As your Flask application grows, keeping all your routes and logic in a single file becomes difficult to maintain. Blueprints allow you to organize your application into distinct, modular components that can be developed independently and registered on the main application later.

In this tutorial, you will build a modular authentication system by creating a Blueprint, defining routes within it, and registering it on a Flask application.

Prerequisites

  • Flask installed in your environment.
  • A basic understanding of Flask routes and the Flask application object.

Step 1: Create a Blueprint

A Blueprint is an object that allows you to define routes and other application functions without requiring an application object immediately. It "records" these operations to be replayed when the blueprint is eventually registered.

Create a file named auth.py and define your blueprint:

from flask import Blueprint

bp = Blueprint("auth", __name__, url_prefix="/auth")

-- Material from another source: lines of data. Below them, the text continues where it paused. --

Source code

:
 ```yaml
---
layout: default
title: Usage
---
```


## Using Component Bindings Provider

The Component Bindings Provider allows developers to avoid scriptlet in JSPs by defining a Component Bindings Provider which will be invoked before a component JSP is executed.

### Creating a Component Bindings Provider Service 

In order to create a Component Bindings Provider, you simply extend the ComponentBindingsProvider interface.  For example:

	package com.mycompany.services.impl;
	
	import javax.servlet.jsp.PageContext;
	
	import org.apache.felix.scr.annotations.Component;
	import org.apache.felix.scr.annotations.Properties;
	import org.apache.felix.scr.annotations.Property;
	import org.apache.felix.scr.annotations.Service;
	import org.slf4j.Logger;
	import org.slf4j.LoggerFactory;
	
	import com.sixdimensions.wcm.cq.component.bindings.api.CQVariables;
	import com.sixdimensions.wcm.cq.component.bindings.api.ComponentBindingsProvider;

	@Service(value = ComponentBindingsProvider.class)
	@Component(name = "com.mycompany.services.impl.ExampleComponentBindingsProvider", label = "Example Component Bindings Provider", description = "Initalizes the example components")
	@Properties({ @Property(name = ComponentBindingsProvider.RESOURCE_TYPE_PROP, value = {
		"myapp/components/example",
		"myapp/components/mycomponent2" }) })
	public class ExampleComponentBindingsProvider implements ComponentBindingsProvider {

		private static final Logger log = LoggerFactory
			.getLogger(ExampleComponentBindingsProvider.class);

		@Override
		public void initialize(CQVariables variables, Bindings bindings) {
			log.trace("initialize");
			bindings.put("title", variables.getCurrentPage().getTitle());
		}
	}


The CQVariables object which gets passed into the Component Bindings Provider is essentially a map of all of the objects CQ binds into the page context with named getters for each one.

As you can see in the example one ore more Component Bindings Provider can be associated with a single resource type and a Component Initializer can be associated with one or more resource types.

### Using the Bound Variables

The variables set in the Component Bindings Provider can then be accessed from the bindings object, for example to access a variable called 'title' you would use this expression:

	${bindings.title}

The Blueprint constructor requires two positional arguments:

  1. name: The name of the blueprint (e.g., "auth"). This is used for namespacing endpoints in url_for. It cannot contain dots.
  2. import_name: Usually set to __name__. This helps Flask locate resources like templates or static files relative to the blueprint's file.

The url_prefix argument is optional but highly recommended. It prepends /auth to every route defined in this blueprint, keeping your URL structure organized.

Step 2: Define Routes on the Blueprint

You define routes on a blueprint using the same decorators you would use on a standard Flask app object, such as @bp.route.

Add a login route to your auth.py file:

@bp.route("/login", methods=("GET", "POST"))
def login():
# In a real app, you would handle form validation and database lookups here.
return "Login Page"

@bp.route("/logout")
def logout():
return "Logged Out"

Because you set url_prefix="/auth", the login function will handle requests to /auth/login.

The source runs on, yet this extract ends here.